:: Provided material ::
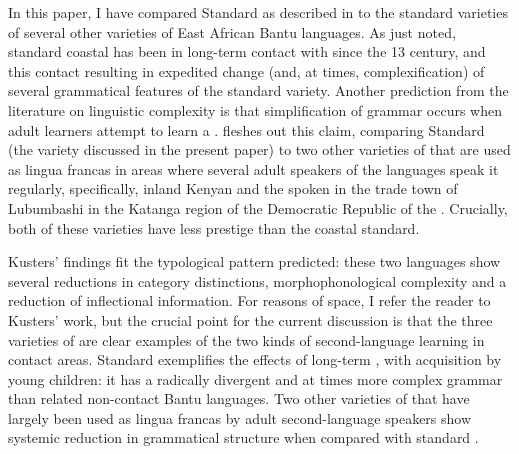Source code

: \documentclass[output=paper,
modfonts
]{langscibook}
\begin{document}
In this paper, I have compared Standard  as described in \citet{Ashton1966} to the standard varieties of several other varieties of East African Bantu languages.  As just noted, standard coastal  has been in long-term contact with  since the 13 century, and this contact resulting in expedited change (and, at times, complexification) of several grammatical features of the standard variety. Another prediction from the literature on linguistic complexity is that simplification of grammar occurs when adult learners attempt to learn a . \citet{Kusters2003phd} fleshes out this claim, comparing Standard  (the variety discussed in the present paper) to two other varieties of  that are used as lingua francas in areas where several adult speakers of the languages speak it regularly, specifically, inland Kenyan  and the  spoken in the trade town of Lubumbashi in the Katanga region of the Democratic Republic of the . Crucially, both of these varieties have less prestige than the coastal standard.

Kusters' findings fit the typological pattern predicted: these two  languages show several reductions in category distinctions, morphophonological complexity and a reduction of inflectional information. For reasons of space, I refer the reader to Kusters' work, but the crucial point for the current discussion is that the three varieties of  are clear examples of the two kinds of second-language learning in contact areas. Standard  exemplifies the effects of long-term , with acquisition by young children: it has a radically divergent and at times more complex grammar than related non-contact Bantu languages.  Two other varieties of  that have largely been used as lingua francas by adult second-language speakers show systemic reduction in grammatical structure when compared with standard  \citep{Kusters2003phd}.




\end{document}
:::
:: Provided material ::
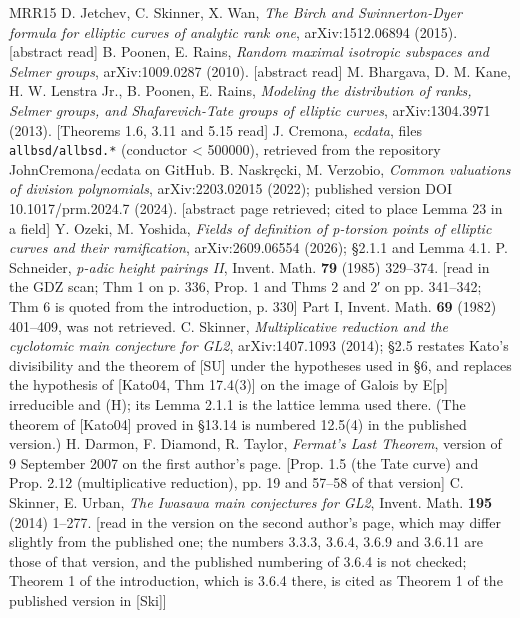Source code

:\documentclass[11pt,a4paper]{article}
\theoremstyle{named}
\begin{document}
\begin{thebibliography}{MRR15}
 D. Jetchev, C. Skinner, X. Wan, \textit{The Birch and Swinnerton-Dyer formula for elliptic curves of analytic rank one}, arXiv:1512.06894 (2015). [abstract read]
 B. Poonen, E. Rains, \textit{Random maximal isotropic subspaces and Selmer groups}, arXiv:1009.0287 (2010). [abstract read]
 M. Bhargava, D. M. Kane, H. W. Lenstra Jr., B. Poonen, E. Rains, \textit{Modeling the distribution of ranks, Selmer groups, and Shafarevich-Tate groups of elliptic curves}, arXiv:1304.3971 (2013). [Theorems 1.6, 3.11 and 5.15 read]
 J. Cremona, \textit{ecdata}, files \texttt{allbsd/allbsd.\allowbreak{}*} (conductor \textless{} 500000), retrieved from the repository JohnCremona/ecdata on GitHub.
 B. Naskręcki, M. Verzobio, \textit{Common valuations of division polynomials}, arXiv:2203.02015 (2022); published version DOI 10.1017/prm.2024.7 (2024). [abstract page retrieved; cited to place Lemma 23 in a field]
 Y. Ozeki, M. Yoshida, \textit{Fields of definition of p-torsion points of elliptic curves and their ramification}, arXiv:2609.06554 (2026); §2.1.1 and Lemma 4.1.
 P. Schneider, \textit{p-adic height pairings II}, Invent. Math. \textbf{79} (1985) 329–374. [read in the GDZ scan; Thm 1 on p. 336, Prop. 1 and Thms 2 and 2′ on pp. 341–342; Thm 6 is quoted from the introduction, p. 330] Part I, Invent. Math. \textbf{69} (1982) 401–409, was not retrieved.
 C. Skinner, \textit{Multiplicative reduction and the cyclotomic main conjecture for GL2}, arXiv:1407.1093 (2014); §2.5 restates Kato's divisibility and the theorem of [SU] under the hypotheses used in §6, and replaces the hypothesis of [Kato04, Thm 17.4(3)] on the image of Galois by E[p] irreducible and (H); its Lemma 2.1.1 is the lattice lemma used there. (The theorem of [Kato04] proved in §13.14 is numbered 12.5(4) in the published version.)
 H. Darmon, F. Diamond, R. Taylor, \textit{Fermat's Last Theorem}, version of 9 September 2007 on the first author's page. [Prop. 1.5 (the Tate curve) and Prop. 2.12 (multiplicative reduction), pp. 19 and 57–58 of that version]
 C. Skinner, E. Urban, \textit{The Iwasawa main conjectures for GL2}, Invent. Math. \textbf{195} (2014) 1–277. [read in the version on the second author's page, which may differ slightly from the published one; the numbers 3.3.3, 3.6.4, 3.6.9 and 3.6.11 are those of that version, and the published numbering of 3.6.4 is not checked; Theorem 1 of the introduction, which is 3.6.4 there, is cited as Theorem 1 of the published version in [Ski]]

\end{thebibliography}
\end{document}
:::
:: Provided material ::
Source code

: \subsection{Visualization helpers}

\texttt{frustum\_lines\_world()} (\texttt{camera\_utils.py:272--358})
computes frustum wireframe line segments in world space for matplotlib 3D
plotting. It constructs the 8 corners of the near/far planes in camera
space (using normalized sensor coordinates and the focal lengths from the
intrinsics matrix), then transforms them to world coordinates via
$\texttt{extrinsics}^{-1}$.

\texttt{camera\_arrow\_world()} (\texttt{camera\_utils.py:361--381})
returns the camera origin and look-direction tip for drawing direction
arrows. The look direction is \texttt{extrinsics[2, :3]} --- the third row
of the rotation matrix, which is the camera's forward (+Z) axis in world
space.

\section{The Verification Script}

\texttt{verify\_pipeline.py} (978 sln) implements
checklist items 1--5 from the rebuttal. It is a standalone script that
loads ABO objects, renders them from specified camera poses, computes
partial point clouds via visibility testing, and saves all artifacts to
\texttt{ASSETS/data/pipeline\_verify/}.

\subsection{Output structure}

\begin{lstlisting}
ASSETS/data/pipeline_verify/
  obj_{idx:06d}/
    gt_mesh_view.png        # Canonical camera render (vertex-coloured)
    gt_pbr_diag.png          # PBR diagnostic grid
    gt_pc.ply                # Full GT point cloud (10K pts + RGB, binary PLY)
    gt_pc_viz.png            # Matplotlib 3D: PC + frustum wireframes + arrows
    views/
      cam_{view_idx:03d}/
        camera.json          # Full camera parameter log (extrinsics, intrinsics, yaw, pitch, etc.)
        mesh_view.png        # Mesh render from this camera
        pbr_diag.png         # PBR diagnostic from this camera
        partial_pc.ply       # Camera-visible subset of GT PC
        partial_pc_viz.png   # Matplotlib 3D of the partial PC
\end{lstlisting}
:::
§ Your objective
Going through the records above, count the lines that hold "intrinsics" and answer with the count alone.

§ Answer section
2